Problem details: Starting with the line that contains "There were some" and stopping after the line that contains "She could make", return each line below exactly as written, with no others.

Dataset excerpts
*** Block opens ***

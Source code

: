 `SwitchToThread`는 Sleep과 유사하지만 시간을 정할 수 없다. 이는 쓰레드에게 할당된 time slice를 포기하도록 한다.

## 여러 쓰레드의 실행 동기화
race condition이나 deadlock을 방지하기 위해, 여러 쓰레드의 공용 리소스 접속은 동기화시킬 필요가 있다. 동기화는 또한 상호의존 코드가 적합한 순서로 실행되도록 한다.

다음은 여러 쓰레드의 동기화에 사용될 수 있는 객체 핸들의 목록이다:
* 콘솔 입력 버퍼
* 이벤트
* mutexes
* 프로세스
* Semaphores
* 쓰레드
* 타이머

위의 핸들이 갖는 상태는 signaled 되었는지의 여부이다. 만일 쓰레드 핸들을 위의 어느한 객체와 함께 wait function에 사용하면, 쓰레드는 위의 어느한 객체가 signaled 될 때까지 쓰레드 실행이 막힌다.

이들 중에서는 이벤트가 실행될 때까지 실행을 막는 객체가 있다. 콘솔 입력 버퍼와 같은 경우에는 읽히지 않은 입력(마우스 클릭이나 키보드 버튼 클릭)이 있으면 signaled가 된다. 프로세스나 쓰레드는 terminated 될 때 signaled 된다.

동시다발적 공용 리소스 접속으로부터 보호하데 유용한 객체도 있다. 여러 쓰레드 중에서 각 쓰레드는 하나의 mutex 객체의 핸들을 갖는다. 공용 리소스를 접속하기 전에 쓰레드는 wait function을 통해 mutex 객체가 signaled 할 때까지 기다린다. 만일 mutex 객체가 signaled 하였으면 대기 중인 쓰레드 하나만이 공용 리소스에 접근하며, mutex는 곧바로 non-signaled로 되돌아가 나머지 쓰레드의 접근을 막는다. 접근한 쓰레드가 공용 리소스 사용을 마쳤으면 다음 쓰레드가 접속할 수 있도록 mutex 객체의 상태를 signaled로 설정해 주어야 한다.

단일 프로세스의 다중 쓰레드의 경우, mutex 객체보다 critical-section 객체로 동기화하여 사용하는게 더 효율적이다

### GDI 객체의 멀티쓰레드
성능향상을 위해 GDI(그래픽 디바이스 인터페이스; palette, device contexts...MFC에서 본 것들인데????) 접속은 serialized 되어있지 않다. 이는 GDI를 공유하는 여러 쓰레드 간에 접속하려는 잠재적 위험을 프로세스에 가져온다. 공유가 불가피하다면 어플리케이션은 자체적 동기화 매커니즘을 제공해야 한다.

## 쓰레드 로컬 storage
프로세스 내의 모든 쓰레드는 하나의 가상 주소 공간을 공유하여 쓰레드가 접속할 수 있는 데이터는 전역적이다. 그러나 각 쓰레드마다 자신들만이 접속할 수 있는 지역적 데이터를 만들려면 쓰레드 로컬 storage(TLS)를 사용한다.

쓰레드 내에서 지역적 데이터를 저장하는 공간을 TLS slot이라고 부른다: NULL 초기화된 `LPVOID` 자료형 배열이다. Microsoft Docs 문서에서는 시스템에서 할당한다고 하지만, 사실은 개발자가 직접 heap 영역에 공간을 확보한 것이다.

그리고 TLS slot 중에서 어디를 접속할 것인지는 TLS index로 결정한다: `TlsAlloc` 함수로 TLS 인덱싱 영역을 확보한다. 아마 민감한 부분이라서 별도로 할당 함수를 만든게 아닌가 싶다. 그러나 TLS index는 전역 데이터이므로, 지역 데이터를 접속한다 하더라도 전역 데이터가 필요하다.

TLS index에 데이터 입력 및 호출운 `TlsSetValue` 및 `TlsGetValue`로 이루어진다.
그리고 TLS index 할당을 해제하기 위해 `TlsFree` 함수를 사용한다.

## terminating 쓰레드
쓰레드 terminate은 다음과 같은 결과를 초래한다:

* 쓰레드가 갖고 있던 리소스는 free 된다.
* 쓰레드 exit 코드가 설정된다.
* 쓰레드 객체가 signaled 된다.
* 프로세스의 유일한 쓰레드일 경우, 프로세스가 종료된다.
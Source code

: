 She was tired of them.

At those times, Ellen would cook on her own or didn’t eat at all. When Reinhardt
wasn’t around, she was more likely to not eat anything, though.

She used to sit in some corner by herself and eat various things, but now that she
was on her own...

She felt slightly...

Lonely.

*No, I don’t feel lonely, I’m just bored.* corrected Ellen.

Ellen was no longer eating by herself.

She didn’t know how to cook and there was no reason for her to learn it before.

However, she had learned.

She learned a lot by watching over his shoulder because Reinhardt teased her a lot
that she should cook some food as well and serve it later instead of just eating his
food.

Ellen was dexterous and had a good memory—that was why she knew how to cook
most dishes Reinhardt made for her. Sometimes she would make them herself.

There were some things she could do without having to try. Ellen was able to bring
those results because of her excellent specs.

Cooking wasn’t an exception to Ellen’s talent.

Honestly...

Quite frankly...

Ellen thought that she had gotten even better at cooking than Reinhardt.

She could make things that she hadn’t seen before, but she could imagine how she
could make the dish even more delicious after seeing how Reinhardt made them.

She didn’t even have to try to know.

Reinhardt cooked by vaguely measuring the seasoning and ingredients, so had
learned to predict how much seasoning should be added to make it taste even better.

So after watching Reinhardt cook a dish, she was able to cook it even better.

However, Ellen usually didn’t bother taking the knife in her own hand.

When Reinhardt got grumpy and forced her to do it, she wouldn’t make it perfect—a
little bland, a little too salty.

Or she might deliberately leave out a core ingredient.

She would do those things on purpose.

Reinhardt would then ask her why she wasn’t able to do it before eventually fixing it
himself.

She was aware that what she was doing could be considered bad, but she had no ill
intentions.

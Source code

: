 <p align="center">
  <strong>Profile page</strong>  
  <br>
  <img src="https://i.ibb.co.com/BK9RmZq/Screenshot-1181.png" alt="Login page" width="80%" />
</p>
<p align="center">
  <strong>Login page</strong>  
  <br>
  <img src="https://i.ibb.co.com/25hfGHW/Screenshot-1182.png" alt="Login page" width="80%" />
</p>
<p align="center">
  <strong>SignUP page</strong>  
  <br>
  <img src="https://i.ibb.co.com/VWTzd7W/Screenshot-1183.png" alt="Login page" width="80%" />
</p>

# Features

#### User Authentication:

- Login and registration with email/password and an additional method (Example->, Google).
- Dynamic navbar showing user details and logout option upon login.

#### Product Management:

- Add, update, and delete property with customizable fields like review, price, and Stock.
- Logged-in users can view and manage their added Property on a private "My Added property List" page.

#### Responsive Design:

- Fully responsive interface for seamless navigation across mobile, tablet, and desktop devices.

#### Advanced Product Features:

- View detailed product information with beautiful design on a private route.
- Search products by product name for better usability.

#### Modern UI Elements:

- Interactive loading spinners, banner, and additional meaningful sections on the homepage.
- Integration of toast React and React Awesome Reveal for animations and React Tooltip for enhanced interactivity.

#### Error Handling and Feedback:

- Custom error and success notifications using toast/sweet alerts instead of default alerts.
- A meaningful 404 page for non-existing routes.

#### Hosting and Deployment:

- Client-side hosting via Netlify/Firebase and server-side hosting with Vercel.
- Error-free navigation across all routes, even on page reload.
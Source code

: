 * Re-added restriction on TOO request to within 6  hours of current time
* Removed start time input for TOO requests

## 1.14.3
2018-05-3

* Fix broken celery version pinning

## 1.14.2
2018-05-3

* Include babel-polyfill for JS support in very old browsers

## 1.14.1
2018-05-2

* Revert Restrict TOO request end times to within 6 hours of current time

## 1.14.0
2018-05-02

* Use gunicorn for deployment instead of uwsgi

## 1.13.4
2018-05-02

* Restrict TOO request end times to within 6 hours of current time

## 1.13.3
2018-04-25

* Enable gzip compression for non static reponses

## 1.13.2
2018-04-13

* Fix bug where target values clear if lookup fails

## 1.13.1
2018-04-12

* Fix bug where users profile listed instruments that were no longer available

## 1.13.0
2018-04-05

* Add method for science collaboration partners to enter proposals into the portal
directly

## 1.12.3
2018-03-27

*** Block closes ***

Problem solution:
There were some things she could do without having to try. Ellen was able to bring
those results because of her excellent specs.

Cooking wasn’t an exception to Ellen’s talent.

Honestly...

Quite frankly...

Ellen thought that she had gotten even better at cooking than Reinhardt.

She could make things that she hadn’t seen before, but she could imagine how she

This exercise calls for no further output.